I'll wash my hair over a sink, so I can watch closely when the hidden worries flow down the drain.

Someone pointed to a picture & said "This looks just like you!" It was a picture of a fawn. Could they see my insides?

Thursday, March 11, 2010

To thine ownself be true.

Everyday there are moments in my life that I consider safe moments, and unsafe moments. Today felt like a lot of unsafe moments. I just wanted to be home cocooned in my blanket. I slept in front of an open window last night. I woke up with the air on my face & it smelled like it was going to rain. I was safe. I had to force myself to get ready for work & once there I generally felt like I was in the way of all humanity. I was unsafe. I did ligthen up after a few hours & began to relax after I kept getting several compliments from customers & staff. I am home safe now, & will wrap myself in a blanket cocoon & nap. Maybe I'll become a butterfly. I really wish I could be that kid again, the one that dressed up like a koala bear everywhere she went. I guess since I can't, I'll just go to a punk rock show later.

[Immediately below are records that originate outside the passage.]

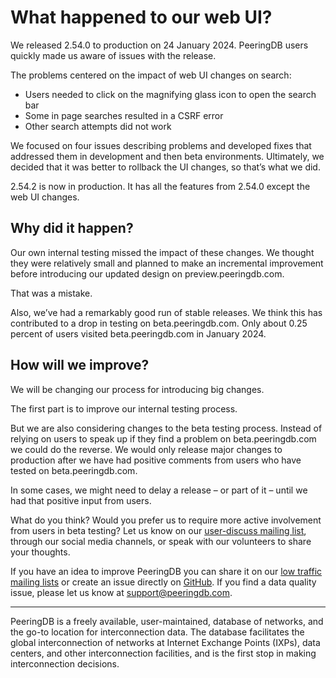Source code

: # What happened to our web UI?
We released 2.54.0 to production on 24 January 2024. PeeringDB users quickly made us aware of issues with the release.

The problems centered on the impact of web UI changes on search:

* Users needed to click on the magnifying glass icon to open the search bar
* Some in page searches resulted in a CSRF error
* Other search attempts did not work

We focused on four issues describing problems and developed fixes that addressed them in development and then beta environments. Ultimately, we decided that it was better to rollback the UI changes, so that’s what we did.

2.54.2 is now in production. It has all the features from 2.54.0 except the web UI changes.

## Why did it happen?
Our own internal testing missed the impact of these changes. We thought they were relatively small and planned to make an incremental improvement before introducing our updated design on  preview.peeringdb.com.

That was a mistake.

Also, we’ve had a remarkably good run of stable releases. We think this has contributed to a drop in testing on beta.peeringdb.com. Only about 0.25 percent of users visited beta.peeringdb.com in January 2024.

## How will we improve?
We will be changing our process for introducing big changes.

The first part is to improve our internal testing process.

But we are also considering changes to the beta testing process. Instead of relying on users to speak up if they find a problem on beta.peeringdb.com we could do the reverse. We would only release major changes to production after we have had positive comments from users who have tested on beta.peeringdb.com. 

In some cases, we might need to delay a release – or part of it – until we had that positive input from users.

What do you think? Would you prefer us to require more active involvement from users in beta testing? Let us know on our [user-discuss mailing list](https://lists.peeringdb.com/cgi-bin/mailman/listinfo/user-discuss), through our social media channels, or speak with our volunteers to share your thoughts.

If you have an idea to improve PeeringDB you can share it on our [low traffic mailing lists](https://docs.peeringdb.com/#mailing-lists) or create an issue directly on [GitHub](https://github.com/peeringdb/peeringdb/issues/). If you find a data quality issue, please let us know at [support@peeringdb.com](mailto:support@peeringdb.com).

--- 

PeeringDB is a freely available, user-maintained, database of networks, and the go-to location for interconnection data. The database facilitates the global interconnection of networks at Internet Exchange Points (IXPs), data centers, and other interconnection facilities, and is the first stop in making interconnection decisions.

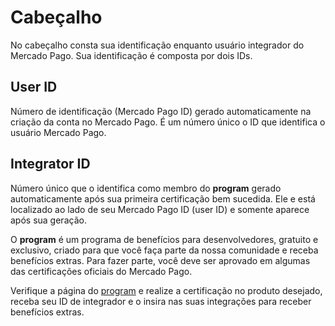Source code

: # Cabeçalho
 
No cabeçalho consta sua identificação enquanto usuário integrador do Mercado Pago. Sua identificação é composta por dois IDs.
 
## User ID
 
Número de identificação (Mercado Pago ID) gerado automaticamente na criação da conta no Mercado Pago. É um número único o ID que identifica o usuário Mercado Pago.
 
## Integrator ID
 
Número único que o identifica como membro do **<dev>program** gerado automaticamente após sua primeira certificação bem sucedida. Ele e está localizado ao lado de seu Mercado Pago ID (user ID) e somente aparece após sua geração.
 
O **<dev>program** é um programa de benefícios para desenvolvedores, gratuito e exclusivo, criado para que você faça parte da nossa comunidade e receba benefícios extras. Para fazer parte, você deve ser aprovado em algumas das certificações oficiais do Mercado Pago.
 
Verifique a página do [<dev>program](https://www.mercadopago[FAKER][URL][DOMAIN]/developers/pt/developer-program) e realize a certificação no produto desejado, receba seu ID de integrador e o insira nas suas integrações para receber benefícios extras.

I read in a book today that after you die your body becomes significantly lighter than it used to be. It said that that is the soul leaving your body. I think my soul may be pretty heavy.

Monday, March 8, 2010

Boyfriend.


He was at my door step with a handful of flowers all tied in a pretty bow. "I told the lady to make me something beautiful, & if she could add as much yellow as possible." & that's how it all started again. Head in the clouds. Sunglasses that make everything look like a faded polaroid. The pretty boys of the world will be let down today, I will no longer be looking their way.

Yellow light. Yellow light. Yellow light. Pink light. I just wanted to get home as fast as I could. & now I'm here.

Wednesday, March 3, 2010

Don't leave it lying.


Walking on tip-toes, always spilling my milk. Trying not to cry over it. Everything is tip-top when you write it in yellow ink. Although somedays it's hard to get up when your stomach is heavy with rocks. Wore all my shoes out trying to follow the right path. Pale, paler, & paler. Dark, darker, circles. Nothing is heavier than compassion. But this is about letting go.